The textual transmission is somewhat complex. The canonical Jiā-jìng-era Báishāzǐ (8 juǎn; SBCK recension here) and the WYG Chén Báishā jí (9 juǎn) descend from the same Zhàn Ruòshuǐ vetted recension via different printings.
The catalog meta gives 1428–1500 and CBDB id 29570 confirms. The position of Chén Xiànzhāng is Míng shǐ j. 283 (Rúlín zhuàn 1). Chén entered the Tàixué, sat for the Hànlín examination on Yáng Pǔ’s recommendation, but achieved no rank beyond Hànlín jiǎntǎo — the xuézhě 學者 (gentleman-scholar) status outweighs the official position.
The pupil-of-pupil chain: Wú Yǔbì (KR4e0122) → Chén Xiànzhāng (KR4e0108) → Zhàn Ruòshuǐ + (separately) Wáng Yángmíng → the mid-Míng xīnxué explosion of the 16th century.
Translations and research
- Jen-Yi Hsu, The Philosophy of Ch’en Hsien-chang. PhD diss., Columbia University, 1980.
- Wing-tsit Chan, Sourcebook in Chinese Philosophy. Princeton UP, 1963. Selections from Chén Xiàn-zhāng.
- Julia Ching, “Chen Hsien-chang (1428–1500): Forerunner of Ming Neo-Confucianism,” in Wing-tsit Chan and the Sociology of Religion.
- Wilkinson, Chinese History: A New Manual, §28.4 (Míng bié-jí) and §31.4 (Míng Lǐ-xué).

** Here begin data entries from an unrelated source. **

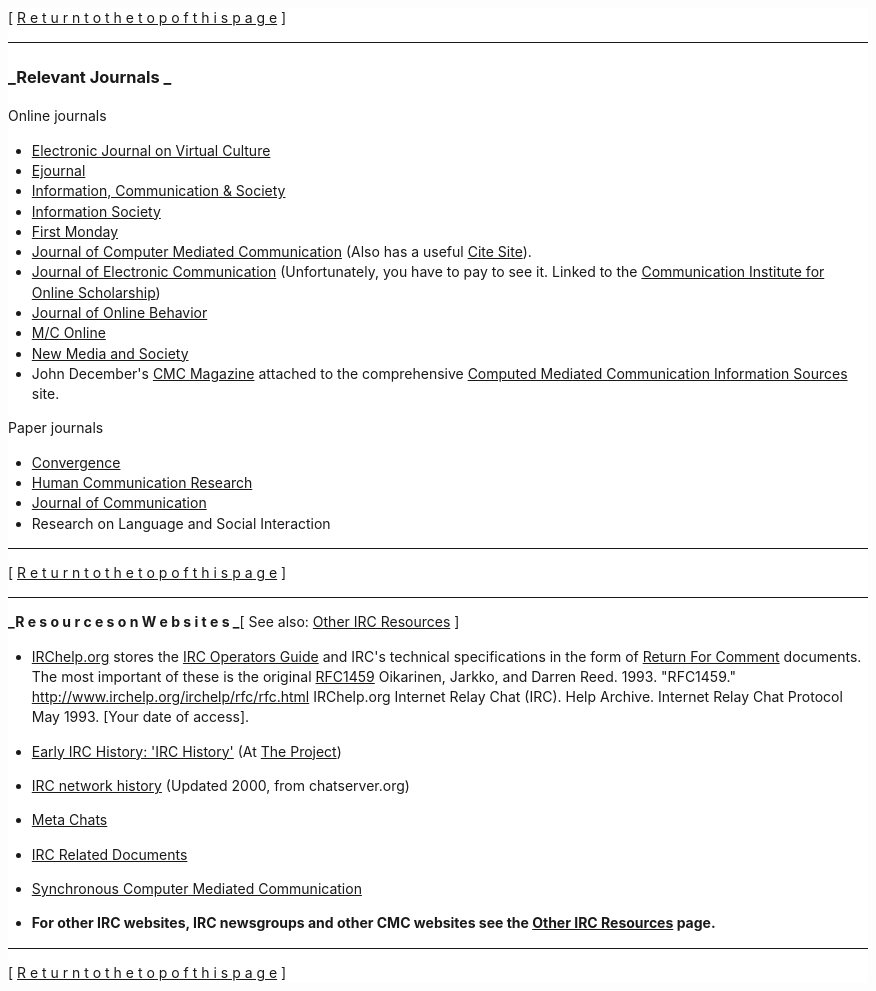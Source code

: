 [ [R e t u r n  t o  t h e  t o p  o f  t h i s  p a g e][21] ]

* * *

### **_Relevant Journals _**

Online journals

  * [Electronic Journal on Virtual Culture][29]
  * [Ejournal][30]
  * [Information, Communication & Society][31]
  * [Information Society][32]
  * [First Monday][33]
  * [Journal of Computer Mediated Communication][34] (Also has a useful [Cite Site][35]).
  * [Journal of Electronic Communication][36] (Unfortunately, you have to pay to see it. Linked to the [Communication Institute for Online Scholarship][37])
  * [Journal of Online Behavior][38]
  * [M/C Online][39]
  * [New Media and Society][40]
  * John December's [CMC Magazine][41] attached to the comprehensive [Computed Mediated Communication Information Sources][42] site.

Paper journals

  * [Convergence][43]
  * [Human Communication Research][44]
  * [Journal of Communication][45]
  * Research on Language and Social Interaction

* * *

[ [R e t u r n  t o  t h e  t o p  o f  t h i s  p a g e][21] ]

* * *

**_R e s o u r c e s  o n  W e b s i t e s
_**[ See also: [Other IRC Resources][46] ]

  * [IRChelp.org][47] stores the [IRC Operators Guide][48] and IRC's technical specifications in the form of [Return For Comment][49] documents. The most important of these is the original [RFC1459][50]
Oikarinen, Jarkko, and Darren Reed. 1993. "RFC1459."
<http://www.irchelp.org/irchelp/rfc/rfc.html> IRChelp.org Internet Relay Chat
(IRC). Help Archive. Internet Relay Chat Protocol May 1993. [Your date of
access].

  * [Early IRC History: 'IRC History'][51] (At [The Project][52])
  * [IRC network history][53] (Updated 2000, from chatserver.org)
  * [Meta Chats][54]
  * [IRC Related Documents][55]
  * [Synchronous Computer Mediated Communication][56]
  * **For other IRC websites, IRC newsgroups and other CMC websites see the [Other IRC Resources][46] page.**

* * *

[ [R e t u r n  t o  t h e  t o p  o f  t h i s  p a g e][21] ]


   [1]: #irc
   [2]: #cmc
   [3]: #journals
   [4]: #websites
   [5]: http://www.ascusc.org/jcmc/vol1/issue2/bechar.html
   [6]: /irchelp/communication-research/academic/byrne-e-cyberfusion-1993/thesis1.html
   [7]: http://www.december.com/john/papers/pscrc93.txt
   [8]: http://www.ascusc.org/jcmc/vol2/issue4/danet.html
   [9]: http://www2.crosswinds.net/~wdoell/work/ircpaper.htm
   [10]: http://www.linguistik-online.org/50_11/ecker.pdf
   [11]: http://www.api-network.com/mc/0008/count.html
   [12]: http://www.hinner.com
   [13]: http://www.ascusc.org/jcmc/vol4/issue4/herring.html
   [14]: http://www.media-culture.org.au/0008/edit.html
   [15]: http://www.ascusc.org/jcmc/vol4/issue4/paolillo.html
   [16]: /irchelp/communication-research/academic/academic-reid-e-electropolis-1991.html
   [17]: http://www.ascusc.org/jcmc/vol6/issue3/
   [18]: http://www.ascusc.org/jcmc/vol3/issue3/rodino.html
   [19]: /irchelp/communication-research/academic/academic-vincent-c-collegiality-1993.doc
   [20]: /irchelp/communication-research/academic/academic-wong-mw-1993.html
   [21]: #top
   [22]: http://www.usc.edu/dept/annenberg/vol1/issue2/baym.html
   [23]: http://firstmonday.org/issues/issue4_11/bays/index.html
   [24]: http://www.december.com/cmc/mag/1998/may/chenault.html
   [25]: http://www.cios.org/www/ejc/v6n396.htm
   [26]: http://www.ascusc.org/jcmc/vol1/issue2/marvin.html
   [27]: http://www.firstmonday.dk/issues/issue2_11/murphy/
   [28]: http://www.rheingold.com/vc/book/
   [29]: http://www.monash.edu.au/journals/ejvc/
   [30]: http://www.ucalgary.ca/ejournal/%20
   [31]: http://www.infosoc.co.uk/
   [32]: http://www.slis.indiana.edu/tis/
   [33]: http://www.firstmonday.dk/i
   [34]: http://www.ascusc.org/jcmc/
   [35]: http://www.ascusc.org/jcmc/citesite.html
   [36]: http://www.cios.org/www/ejcmain.htm
   [37]: http://www.cios.org/
   [38]: http://www.behavior.net/JOB/
   [39]: http://www.api-network.com/mc/
   [40]: http://www.new-media-and-society.com/
   [41]: http://www.december.com/cmc/mag/
   [42]: http://www.december.com/cmc/info/
   [43]: http://www.luton.ac.uk/convergence/
   [44]: http://www.icahdq.org/publications/hcr.html
   [45]: http://www.icahdq.org/publications/joc.html
   [46]: ../other/
   [47]: http://irchelp.org/
   [48]: http://www.irchelp.org/ircd/ircopguide.html
   [49]: http://www.irchelp.org/irchelp/rfc/
   [50]: http://www.irchelp.org/irchelp/rfc/rfc.html
   [51]: http://www.the-project.org/history.html
   [52]: http://www.the-project.org
   [53]: http://www.chatserver.org/history.asp
   [54]: http://www.2meta.com/chats/
   [55]: http://urth.acsu.buffalo.edu/irc/WWW/ircdocs.html
   [56]: http://www.fed.qut.edu.au/tesol/cmc.html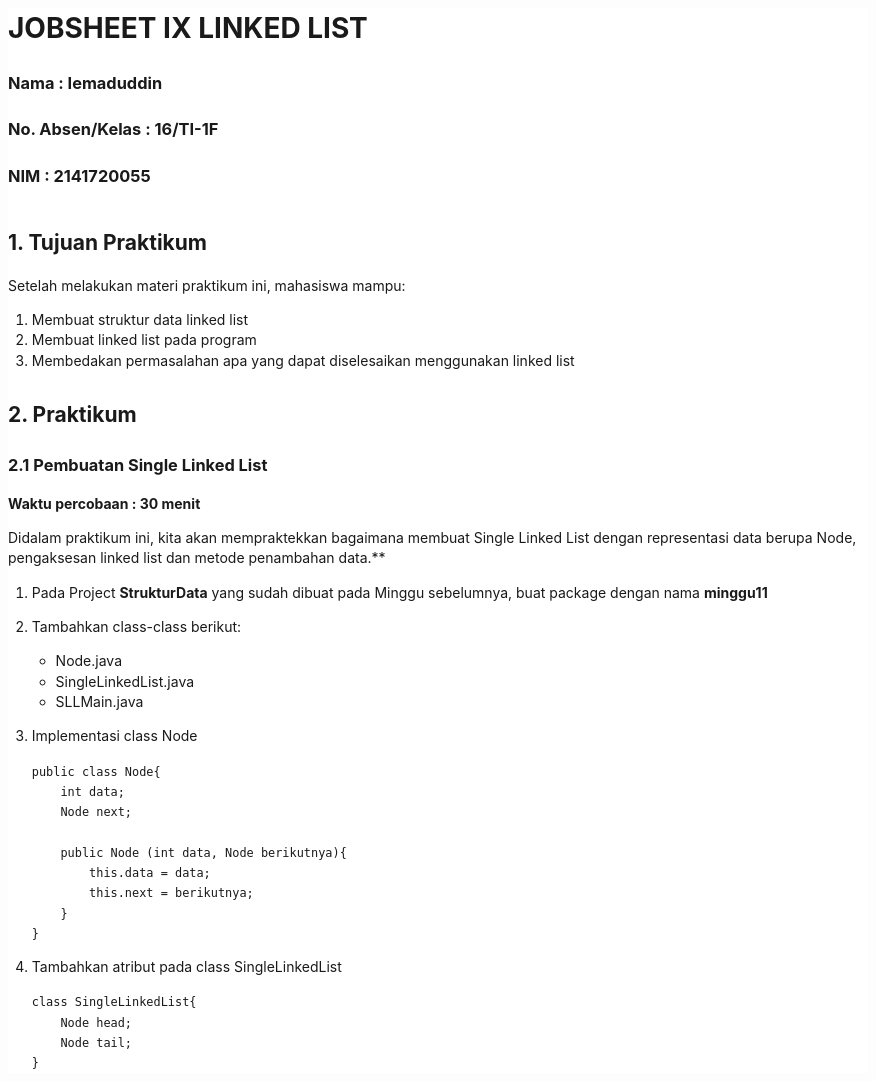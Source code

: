 ﻿# **JOBSHEET IX LINKED LIST** 

### **Nama : Iemaduddin**
### **No. Absen/Kelas : 16/TI-1F**
### **NIM : 2141720055**
#

## **1. Tujuan Praktikum**  

Setelah melakukan materi praktikum ini, mahasiswa mampu: 

1. Membuat struktur data linked list 
2. Membuat linked list pada program 
3. Membedakan permasalahan apa yang dapat diselesaikan menggunakan linked list 

## **2. Praktikum** 

### **2.1 Pembuatan Single Linked List** 

**Waktu percobaan : 30 menit** 

Didalam praktikum ini, kita akan mempraktekkan bagaimana membuat Single Linked List dengan representasi data berupa Node, pengaksesan linked list dan metode penambahan data.** 

1. Pada Project **StrukturData** yang sudah dibuat pada Minggu sebelumnya, buat package dengan nama **minggu11** 
2. Tambahkan class-class berikut: 
    - Node.java
    - SingleLinkedList.java
    - SLLMain.java
3. Implementasi class Node 

    ```
    public class Node{
        int data;
        Node next;

        public Node (int data, Node berikutnya){
            this.data = data;
            this.next = berikutnya;
        }
    }
    ```

4. Tambahkan atribut pada class SingleLinkedList 

    ```
    class SingleLinkedList{
        Node head;
        Node tail;
    }
    ```

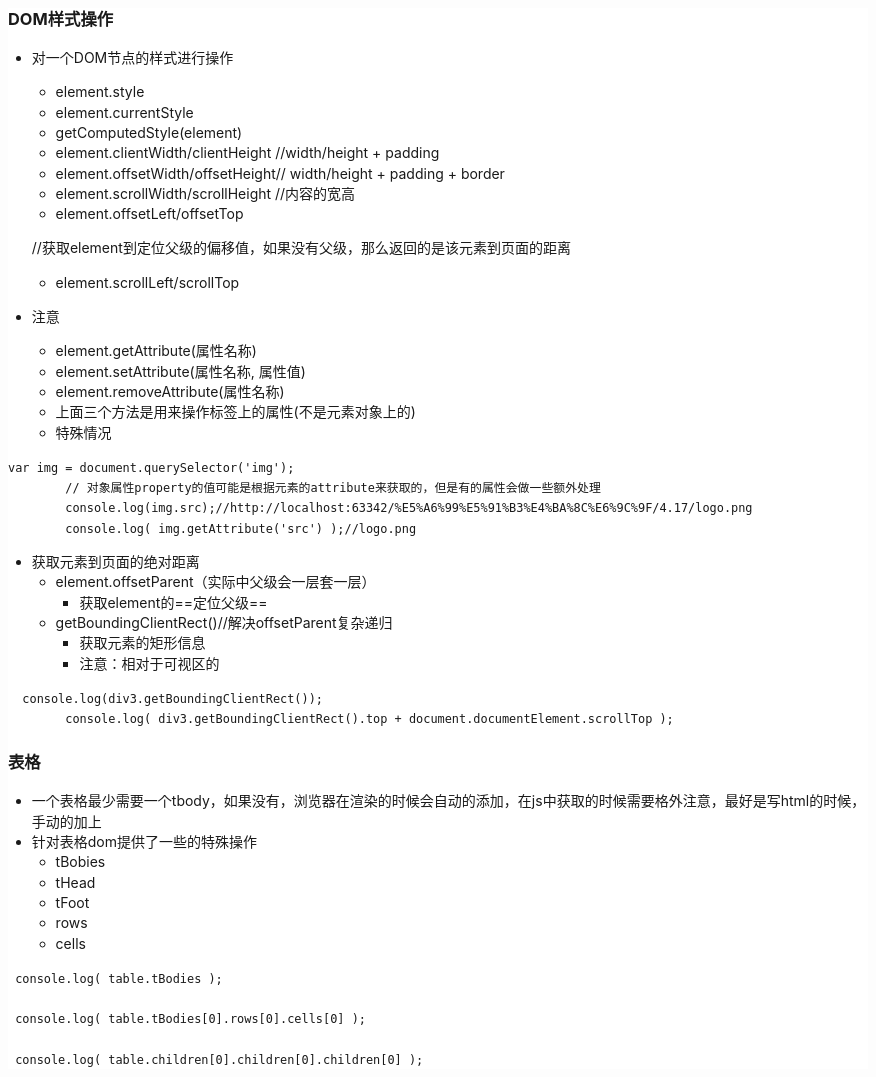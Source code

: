 
### DOM样式操作
* 对一个DOM节点的样式进行操作
    *   element.style
    *   element.currentStyle
    *   getComputedStyle(element)
    *   element.clientWidth/clientHeight
     //width/height + padding
    *   element.offsetWidth/offsetHeight// width/height + padding + border
    *   element.scrollWidth/scrollHeight
//内容的宽高
    *   element.offsetLeft/offsetTop
  
    //获取element到定位父级的偏移值，如果没有父级，那么返回的是该元素到页面的距离
  *   element.scrollLeft/scrollTop
* 注意
    * element.getAttribute(属性名称)
    * element.setAttribute(属性名称, 属性值)
    * element.removeAttribute(属性名称)
    * 上面三个方法是用来操作标签上的属性(不是元素对象上的)
    * 特殊情况
```
var img = document.querySelector('img');
        // 对象属性property的值可能是根据元素的attribute来获取的，但是有的属性会做一些额外处理
        console.log(img.src);//http://localhost:63342/%E5%A6%99%E5%91%B3%E4%BA%8C%E6%9C%9F/4.17/logo.png
        console.log( img.getAttribute('src') );//logo.png
```
* 获取元素到页面的绝对距离
    * element.offsetParent（实际中父级会一层套一层）
        *  获取element的==定位父级==
    * getBoundingClientRect()//解决offsetParent复杂递归
        *  获取元素的矩形信息
        *   注意：相对于可视区的

```
  console.log(div3.getBoundingClientRect());
        console.log( div3.getBoundingClientRect().top + document.documentElement.scrollTop );
```
### 表格
*  一个表格最少需要一个tbody，如果没有，浏览器在渲染的时候会自动的添加，在js中获取的时候需要格外注意，最好是写html的时候，手动的加上
* 针对表格dom提供了一些的特殊操作
    *   tBobies
    *   tHead
    *   tFoot
    *   rows
    *   cells

```
 console.log( table.tBodies );

 console.log( table.tBodies[0].rows[0].cells[0] );

 console.log( table.children[0].children[0].children[0] );
```
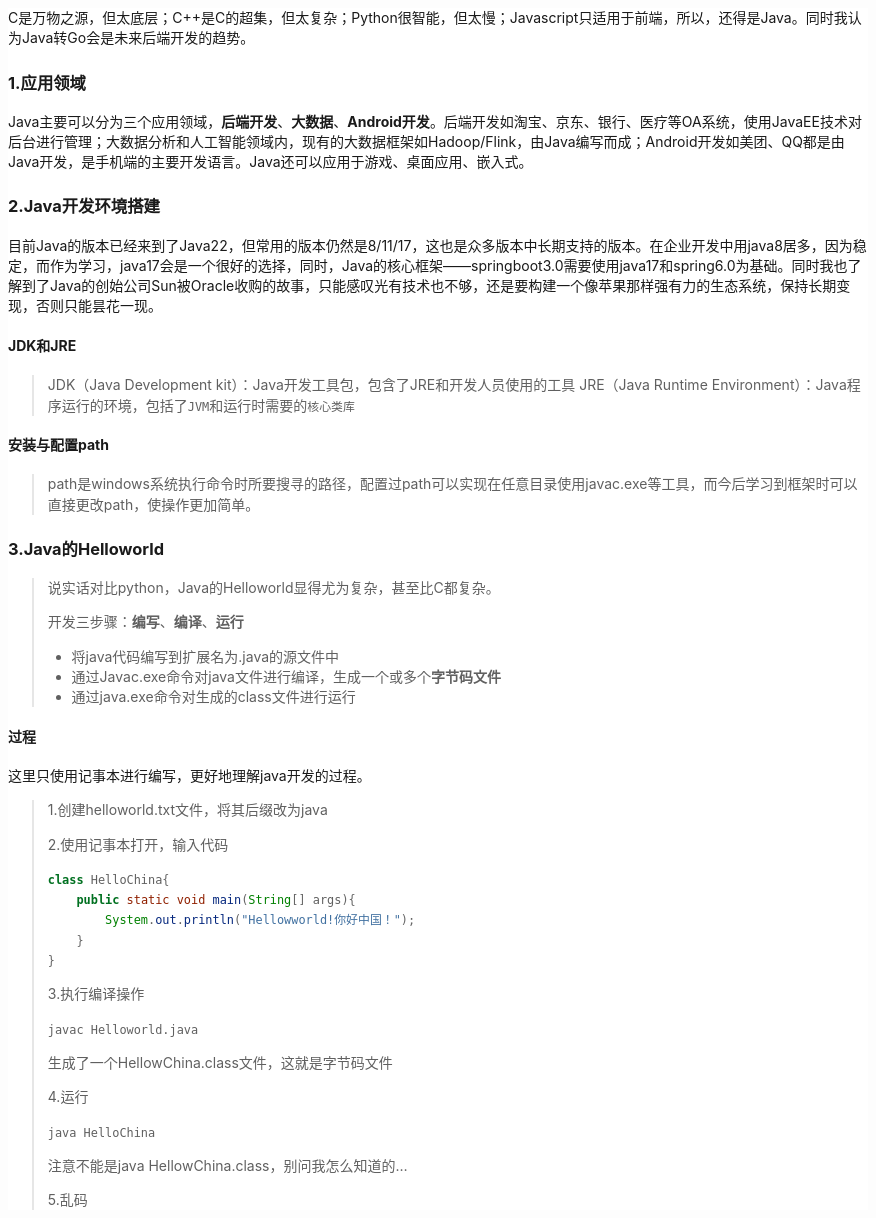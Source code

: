 C是万物之源，但太底层；C++是C的超集，但太复杂；Python很智能，但太慢；Javascript只适用于前端，所以，还得是Java。同时我认为Java转Go会是未来后端开发的趋势。

### 1.应用领域

Java主要可以分为三个应用领域，**后端开发**、**大数据**、**Android开发**。后端开发如淘宝、京东、银行、医疗等OA系统，使用JavaEE技术对后台进行管理；大数据分析和人工智能领域内，现有的大数据框架如Hadoop/Flink，由Java编写而成；Android开发如美团、QQ都是由Java开发，是手机端的主要开发语言。Java还可以应用于游戏、桌面应用、嵌入式。

### 2.Java开发环境搭建

目前Java的版本已经来到了Java22，但常用的版本仍然是8/11/17，这也是众多版本中长期支持的版本。在企业开发中用java8居多，因为稳定，而作为学习，java17会是一个很好的选择，同时，Java的核心框架——springboot3.0需要使用java17和spring6.0为基础。同时我也了解到了Java的创始公司Sun被Oracle收购的故事，只能感叹光有技术也不够，还是要构建一个像苹果那样强有力的生态系统，保持长期变现，否则只能昙花一现。

#### JDK和JRE

>  JDK（Java Development kit）：Java开发工具包，包含了JRE和开发人员使用的工具
> JRE（Java Runtime Environment）：Java程序运行的环境，包括了`JVM`和运行时需要的`核心类库`

#### 安装与配置path

> path是windows系统执行命令时所要搜寻的路径，配置过path可以实现在任意目录使用javac.exe等工具，而今后学习到框架时可以直接更改path，使操作更加简单。

### 3.Java的Helloworld

> 说实话对比python，Java的Helloworld显得尤为复杂，甚至比C都复杂。
>
> 开发三步骤：**编写**、**编译**、**运行**
>
> - 将java代码编写到扩展名为.java的源文件中
> - 通过Javac.exe命令对java文件进行编译，生成一个或多个**字节码文件**
> - 通过java.exe命令对生成的class文件进行运行

#### 过程

这里只使用记事本进行编写，更好地理解java开发的过程。

> 1.创建helloworld.txt文件，将其后缀改为java
>
> 2.使用记事本打开，输入代码
>
> ```java
> class HelloChina{
>     public static void main(String[] args){
>         System.out.println("Hellowworld!你好中国！");
>     }
> }
> ```
>
> 3.执行编译操作
>
> ```
> javac Helloworld.java
> ```
>
> 生成了一个HellowChina.class文件，这就是字节码文件
>
> 4.运行
>
> ```
> java HelloChina
> ```
>
> 注意不能是java HellowChina.class，别问我怎么知道的…
>
> 5.乱码
>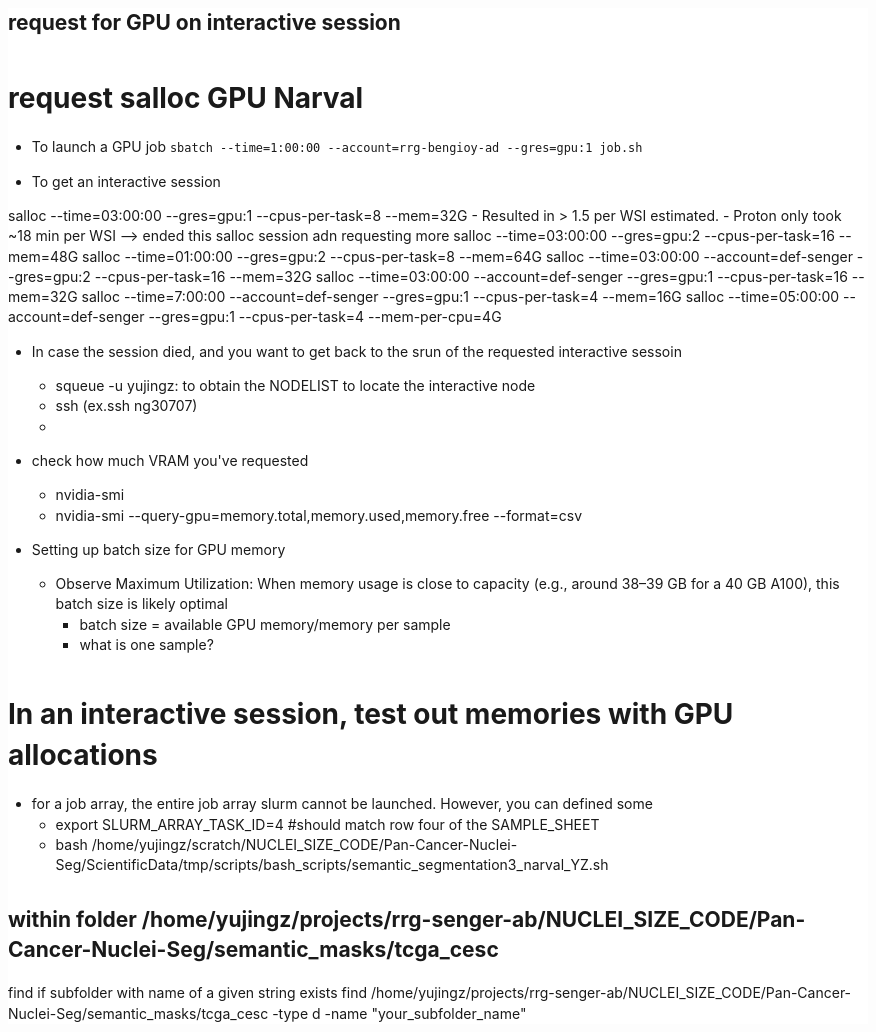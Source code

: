 

## request for GPU on interactive session
# request salloc GPU Narval 

- To launch a GPU job
`sbatch --time=1:00:00 --account=rrg-bengioy-ad --gres=gpu:1 job.sh`

- To get an interactive session

salloc --time=03:00:00 --gres=gpu:1 --cpus-per-task=8 --mem=32G
    - Resulted in > 1.5 per WSI estimated. 
    - Proton only took ~18 min per WSI --> ended this salloc session adn requesting more 
salloc --time=03:00:00 --gres=gpu:2 --cpus-per-task=16 --mem=48G
salloc --time=01:00:00 --gres=gpu:2 --cpus-per-task=8 --mem=64G
salloc --time=03:00:00 --account=def-senger --gres=gpu:2 --cpus-per-task=16 --mem=32G
salloc --time=03:00:00 --account=def-senger --gres=gpu:1 --cpus-per-task=16 --mem=32G
salloc --time=7:00:00 --account=def-senger --gres=gpu:1 --cpus-per-task=4 --mem=16G
salloc --time=05:00:00 --account=def-senger --gres=gpu:1 --cpus-per-task=4 --mem-per-cpu=4G


- In case the session died, and you want to get back to the srun of the requested interactive sessoin 
    - squeue -u yujingz: to obtain the NODELIST to locate the interactive node
    - ssh <NODELIST> (ex.ssh ng30707)
    - 
- check how much VRAM you've requested
    - nvidia-smi
    - nvidia-smi --query-gpu=memory.total,memory.used,memory.free --format=csv

- Setting up batch size for GPU memory
    - Observe Maximum Utilization: When memory usage is close to capacity (e.g., around 38–39 GB for a 40 GB A100), this batch size is likely optimal
        - batch size = available GPU memory/memory per sample
        - what is one sample? 


# In an interactive session, test out memories with GPU allocations 
- for a job array, the entire job array slurm cannot be launched. However, you can defined some
    - export SLURM_ARRAY_TASK_ID=4 #should match row four of the SAMPLE_SHEET 
    - bash /home/yujingz/scratch/NUCLEI_SIZE_CODE/Pan-Cancer-Nuclei-Seg/ScientificData/tmp/scripts/bash_scripts/semantic_segmentation3_narval_YZ.sh

## within folder /home/yujingz/projects/rrg-senger-ab/NUCLEI_SIZE_CODE/Pan-Cancer-Nuclei-Seg/semantic_masks/tcga_cesc

find if subfolder with name of a given string exists
find /home/yujingz/projects/rrg-senger-ab/NUCLEI_SIZE_CODE/Pan-Cancer-Nuclei-Seg/semantic_masks/tcga_cesc -type d -name "your_subfolder_name"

- Míng shǐ j. 283 (Rú-lín zhuàn) — Chén Xiàn-zhāng biography.
Other points of interest
The Báishā / Yáojiāng distinction in mid-Míng xīnxué history is one of the foundational scholastic divisions: Chén Xiànzhāng’s Báishā school emphasizes jìngzuò (still-sitting meditation) and zìdé (self-realization); Wáng Yángmíng’s Yáojiāng school will reformulate this as liángzhī (innate knowledge of the good) and zhì liángzhī (extending innate knowing). The genealogical connection is real and direct: Wáng Yángmíng’s first teacher Lóu Liàng 婁諒 was a pupil of Wú Yǔbì, Chén Xiànzhāng’s own teacher.